▶ What needs to be done
Retype the entries, please, from their first line to the line containing "mercato più recenti;", exactly and only those lines, minus the pictures.

▶ Extracted material
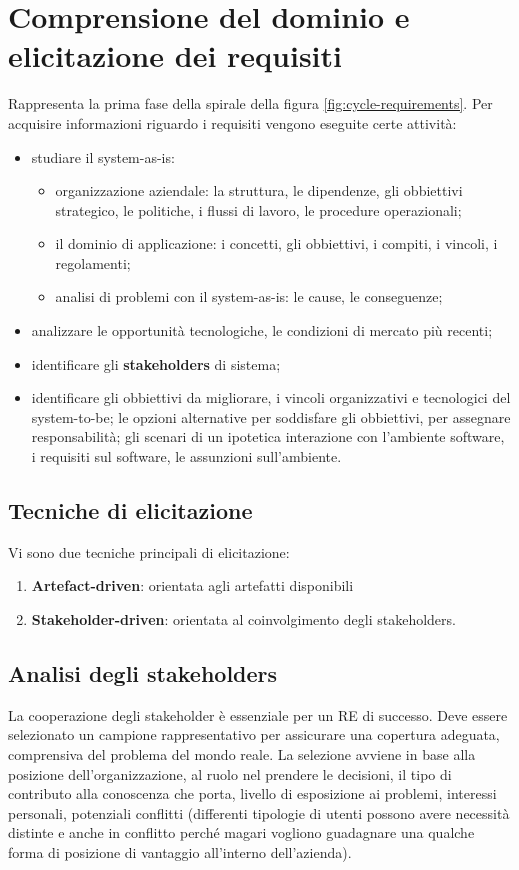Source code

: \documentclass[italian]{article}
\begin{document}
	\section{Comprensione del dominio e elicitazione dei requisiti}
	Rappresenta la prima fase della spirale della figura \ref{fig:cycle-requirements}.
	Per acquisire informazioni riguardo i requisiti vengono eseguite certe attività:
	\begin{itemize}
		\item studiare il system-as-is:
		\begin{itemize}
			\item organizzazione aziendale: la struttura, le dipendenze, gli obbiettivi strategico, le politiche, i flussi di lavoro, le procedure operazionali;
			\item il dominio di applicazione: i concetti, gli obbiettivi, i compiti, i vincoli, i regolamenti;
			\item analisi di problemi con il system-as-is: le cause, le conseguenze;
		\end{itemize}
		\item analizzare le opportunità tecnologiche, le condizioni di mercato più recenti;
		\item identificare gli \textbf{stakeholders} di sistema;
		\item identificare gli obbiettivi da migliorare, i vincoli organizzativi e tecnologici del system-to-be; le opzioni alternative per soddisfare gli obbiettivi, per assegnare responsabilità; gli scenari di un ipotetica interazione con l'ambiente software, i requisiti sul software, le assunzioni sull'ambiente.
	\end{itemize}
	 \subsection{Tecniche di elicitazione}
	 Vi sono due tecniche principali di elicitazione:
	 \begin{enumerate}
	 	\item \textbf{Artefact-driven}: orientata agli artefatti disponibili
	 	\item \textbf{Stakeholder-driven}: orientata al coinvolgimento degli stakeholders.
	 \end{enumerate}
	 \subsection{Analisi degli stakeholders}
	 La cooperazione degli stakeholder è essenziale per un RE di successo. Deve essere selezionato un campione rappresentativo per assicurare una copertura adeguata, comprensiva del problema del mondo reale.
	 La selezione avviene in base alla posizione dell'organizzazione, al ruolo nel prendere le decisioni, il tipo di contributo alla conoscenza che porta, livello di esposizione ai problemi, interessi personali, potenziali conflitti (differenti tipologie di utenti possono avere necessità distinte e anche in conflitto perché magari vogliono guadagnare una qualche forma di posizione di vantaggio all'interno dell'azienda).
\end{document}
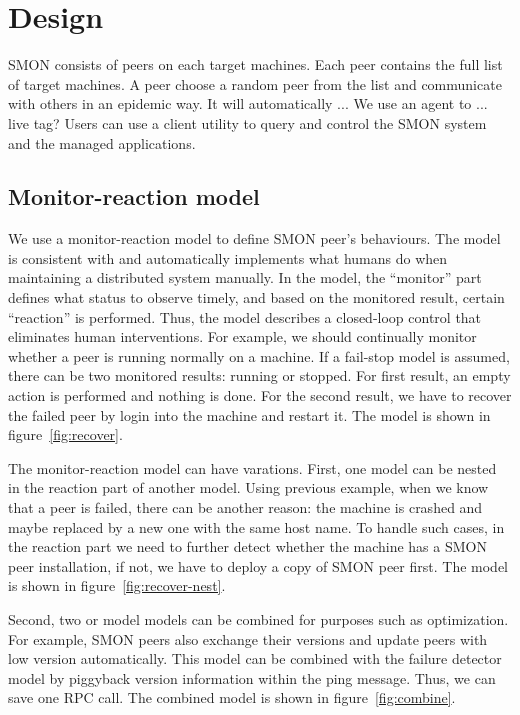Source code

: \section{Design}
\label{sec:design}

SMON consists of peers on each target machines. Each peer
contains the full list of target machines. A peer choose a
random peer from the list and communicate with others in an
epidemic way. It will automatically ... We use an agent to
... live tag? Users can use a client utility to query and
control the SMON system and the managed applications.


\subsection{Monitor-reaction model}


We use a monitor-reaction model to define SMON peer's
behaviours.  The model is consistent with and automatically
implements what humans do when maintaining a distributed
system manually. In the model, the ``monitor'' part defines
what status to observe timely, and based on the monitored
result, certain ``reaction'' is performed. Thus, the model
describes a closed-loop control that eliminates human
interventions.  For example, we should continually monitor
whether a peer is running normally on a machine. If a
fail-stop model is assumed, there can be two monitored
results: running or stopped. For first result, an empty
action is performed and nothing is done. For the second
result, we have to recover the failed peer by login into the
machine and restart it.  The model is shown in
figure~\ref{fig:recover}.

The monitor-reaction model can have varations. First, one
model can be nested in the reaction part of another model.
Using previous example, when we know that a peer is failed,
there can be another reason: the machine is crashed and
maybe replaced by a new one with the same host name. To
handle such cases, in the reaction part we need to further
detect whether the machine has a SMON peer installation, if
not, we have to deploy a copy of SMON peer first. The model
is shown in figure~\ref{fig:recover-nest}.

Second, two or model models can be combined for purposes
such as optimization. For example, SMON peers also exchange
their versions and update peers with low version
automatically. This model can be combined with the failure
detector model by piggyback version information within the
ping message. Thus, we can save one RPC call.  The combined
model is shown in figure~\ref{fig:combine}.

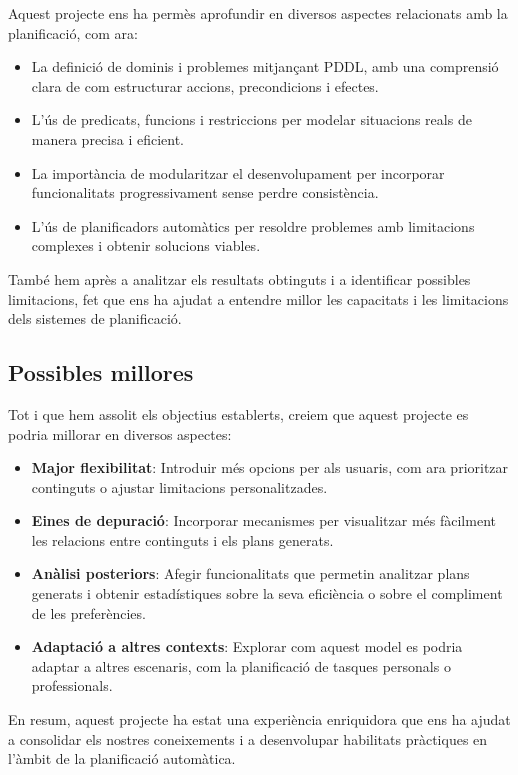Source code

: \documentclass[a4paper]{article}
\begin{document}
	Aquest projecte ens ha permès aprofundir en diversos aspectes relacionats amb la planificació, com ara:
	\begin{itemize}
		\item La definició de dominis i problemes mitjançant PDDL, amb una comprensió clara de com estructurar accions, precondicions i efectes.
		\item L'ús de predicats, funcions i restriccions per modelar situacions reals de manera precisa i eficient.
		\item La importància de modularitzar el desenvolupament per incorporar funcionalitats progressivament sense perdre consistència.
		\item L'ús de planificadors automàtics per resoldre problemes amb limitacions complexes i obtenir solucions viables.
	\end{itemize}
	
	També hem après a analitzar els resultats obtinguts i a identificar possibles limitacions, fet que ens ha ajudat a entendre millor les capacitats i les limitacions dels sistemes de planificació.
	
	
	\subsection{Possibles millores}	

	Tot i que hem assolit els objectius establerts, creiem que aquest projecte es podria millorar en diversos aspectes:
	\begin{itemize}
		\item \textbf{Major flexibilitat}: Introduir més opcions per als usuaris, com ara prioritzar continguts o ajustar limitacions personalitzades.
		\item \textbf{Eines de depuració}: Incorporar mecanismes per visualitzar més fàcilment les relacions entre continguts i els plans generats.
		\item \textbf{Anàlisi posteriors}: Afegir funcionalitats que permetin analitzar plans generats i obtenir estadístiques sobre la seva eficiència o sobre el compliment de les preferències.
		\item \textbf{Adaptació a altres contexts}: Explorar com aquest model es podria adaptar a altres escenaris, com la planificació de tasques personals o professionals.
	\end{itemize}
	
	En resum, aquest projecte ha estat una experiència enriquidora que ens ha ajudat a consolidar els nostres coneixements i a desenvolupar habilitats pràctiques en l'àmbit de la planificació automàtica.	
	
\end{document}

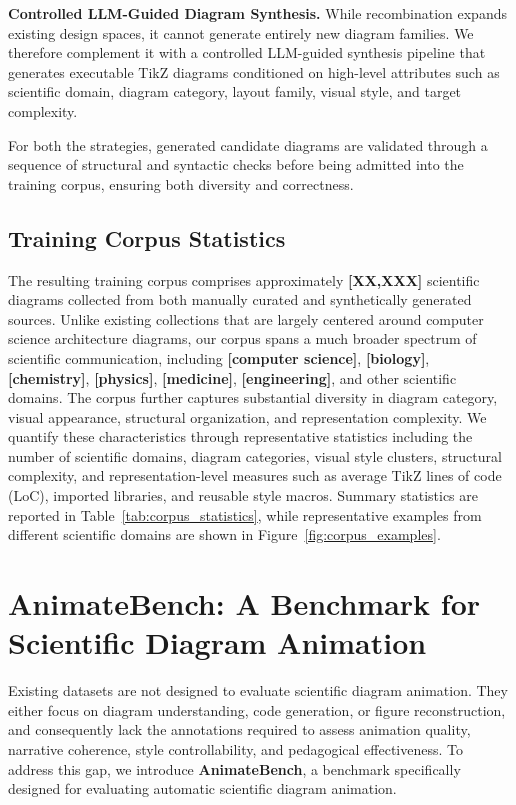 \documentclass{article} %
\begin{document}
\noindent\textbf{Controlled LLM-Guided Diagram Synthesis.}
While recombination expands existing design spaces, it cannot generate entirely new diagram families. We therefore complement it with a controlled LLM-guided synthesis pipeline that generates executable TikZ diagrams conditioned on high-level attributes such as scientific domain, diagram category, layout family, visual style, and target complexity. 

For both the strategies, generated candidate diagrams are validated through a sequence of structural and syntactic checks before being admitted into the training corpus, ensuring both diversity and correctness.

\subsection{Training Corpus Statistics}

The resulting training corpus comprises approximately \textbf{[XX,XXX]} scientific diagrams collected from both manually curated and synthetically generated sources. Unlike existing collections that are largely centered around computer science architecture diagrams, our corpus spans a much broader spectrum of scientific communication, including \textbf{[computer science]}, \textbf{[biology]}, \textbf{[chemistry]}, \textbf{[physics]}, \textbf{[medicine]}, \textbf{[engineering]}, and other scientific domains. The corpus further captures substantial diversity in diagram category, visual appearance, structural organization, and representation complexity. We quantify these characteristics through representative statistics including the number of scientific domains, diagram categories, visual style clusters, structural complexity, and representation-level measures such as average TikZ lines of code (LoC), imported libraries, and reusable style macros. Summary statistics are reported in Table~\ref{tab:corpus_statistics}, while representative examples from different scientific domains are shown in Figure~\ref{fig:corpus_examples}.

\section{AnimateBench: A Benchmark for Scientific Diagram Animation}

Existing datasets are not designed to evaluate scientific diagram animation. They either focus on diagram understanding, code generation, or figure reconstruction, and consequently lack the annotations required to assess animation quality, narrative coherence, style controllability, and pedagogical effectiveness. To address this gap, we introduce \textbf{AnimateBench}, a benchmark specifically designed for evaluating automatic scientific diagram animation.
\end{document}
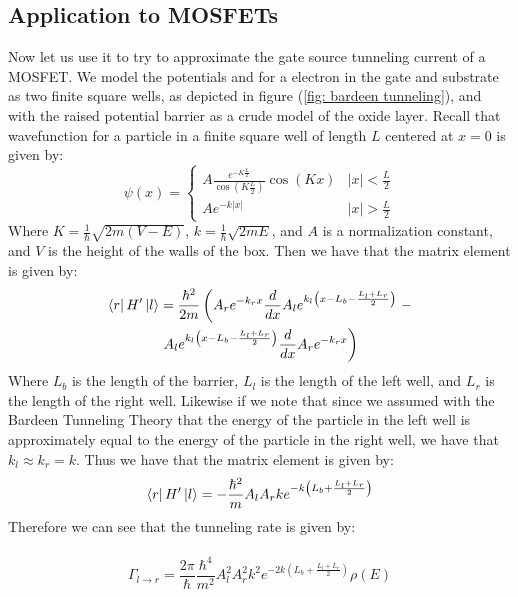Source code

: \documentclass[
  reprint,
  amsmath,amssymb,
  aps
]{revtex4-1}
\begin{document}
\subsection{\label{sec:level2}Application to MOSFETs}
Now let us use it to try to approximate the gate source tunneling current 
of a MOSFET. We model the potentials and for a electron in the 
gate and substrate as two finite square wells, as depicted in figure (\ref{fig: bardeen tunneling}), and with the 
raised potential barrier as a crude model of the oxide layer. Recall that 
wavefunction for a particle in a finite square well of length  $L$ centered at $x=0$ is given by:
\begin{equation}
    \psi(x) = \begin{cases}
        A\frac{e^{-K\frac{L}{2}}}{\cos(K\frac{L}{2})}\cos(Kx) & |x|<\frac{L}{2}\\
        Ae^{-k|x|} & |x|>\frac{L}{2}
    \end{cases}
\end{equation}
Where $K = \frac{1}{\hbar}\sqrt{2m(V-E)}$, $k=\frac{1}{\hbar}\sqrt{2mE}$, and $A$ is a normalization constant, and $V$ is the height of the 
walls of the box. Then we have that 
the matrix element is given by:
\begin{multline}
    \bra{r}H'\ket{l} = \frac{\hbar^2}{2m}\left(
        A_re^{-k_r x} \frac{d}{dx}A_le^{k_l \left(x-L_{b}-\frac{L_l+L_r}{2}\right)}\right. -\\
         \left.A_le^{k_l \left(x-L_{b}-\frac{L_l+L_r}{2}\right)}\frac{d}{dx}A_re^{-k_r x}\right)
\end{multline}
Where $L_b$ is the length of the barrier, $L_l$ is the length of the left well, and $L_r$ is the length of the right well. 
Likewise if we note that since we assumed with the Bardeen Tunneling Theory that the energy of the particle in the 
left well is approximately equal to the energy of the particle in the right well, we have that $k_l \approx k_r = k$. Thus we 
have that the matrix element is given by:
\begin{equation}
    \bra{r}H'\ket{l} = -\frac{\hbar^2}{m}A_l A_r k e^{-k\left(L_b+\frac{L_l+L_r}{2}\right)}
\end{equation}
Therefore we can see that the tunneling rate is given by:\\\\
\begin{equation}
    \Gamma_{l\rightarrow r} = \frac{2\pi}{\hbar}\frac{\hbar^4}{m^2}A_l^2 A_r^2 k^2 e^{-2k\left(L_b+\frac{L_l+L_r}{2}\right)}\rho(E)
\end{equation}
\end{document}
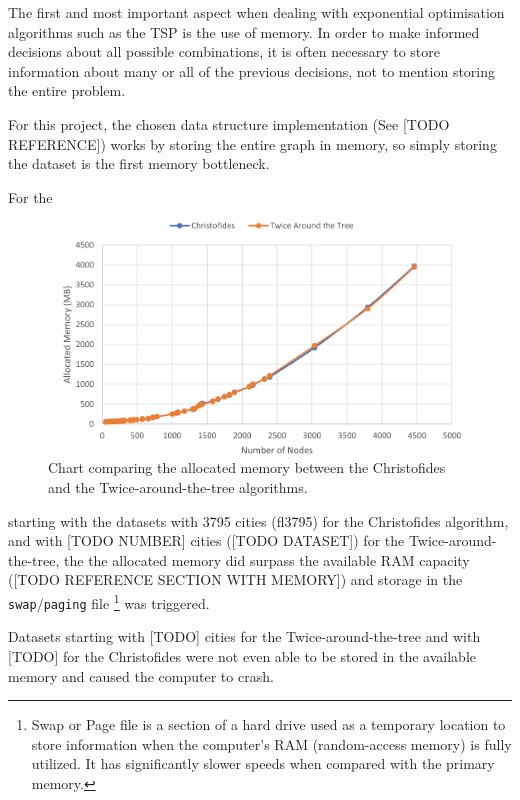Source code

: \documentclass[12pt]{article}
\begin{document}

The first and most important aspect when dealing with exponential optimisation algorithms such as 
the TSP is the use of memory. In order to make informed decisions about all possible combinations, 
it is often necessary to store information about many or all of the previous decisions, not to 
mention storing the entire problem.

For this project, the chosen data structure implementation (See [TODO REFERENCE]) works by storing 
the entire graph in memory, so simply storing the dataset is the first memory bottleneck.

For the 

\begin{figure}[ht]
\centering
\includegraphics[height=.325\textheight]{memory_use_comparison.png}
\caption{Chart comparing the allocated memory between the Christofides and the Twice-around-the-tree algorithms.}
\label{fig:mem_use}
\end{figure}

starting with the datasets with 3795 cities (fl3795) for the Christofides algorithm, 
and with [TODO NUMBER] cities ([TODO DATASET]) for the Twice-around-the-tree, the the allocated memory did surpass 
the available RAM capacity ([TODO REFERENCE SECTION WITH MEMORY]) and storage in the \texttt{swap}/\texttt{paging} 
file 
\footnote{Swap or Page file is a section of a hard drive used as a temporary location to store information 
when the computer's RAM (random-access memory) is fully utilized. It has significantly slower speeds when 
compared with the primary memory.} 
was triggered.

Datasets starting with [TODO] cities for the Twice-around-the-tree and with [TODO] for the Christofides were 
not even able to be stored in the available memory and caused the computer to crash.
\end{document}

▶ Your solution
Source code

: \documentclass[italian]{article}
\begin{document}
	\section{Comprensione del dominio e elicitazione dei requisiti}
	Rappresenta la prima fase della spirale della figura \ref{fig:cycle-requirements}.
	Per acquisire informazioni riguardo i requisiti vengono eseguite certe attività:
	\begin{itemize}
		\item studiare il system-as-is:
		\begin{itemize}
			\item organizzazione aziendale: la struttura, le dipendenze, gli obbiettivi strategico, le politiche, i flussi di lavoro, le procedure operazionali;
			\item il dominio di applicazione: i concetti, gli obbiettivi, i compiti, i vincoli, i regolamenti;
			\item analisi di problemi con il system-as-is: le cause, le conseguenze;
		\end{itemize}
		\item analizzare le opportunità tecnologiche, le condizioni di mercato più recenti;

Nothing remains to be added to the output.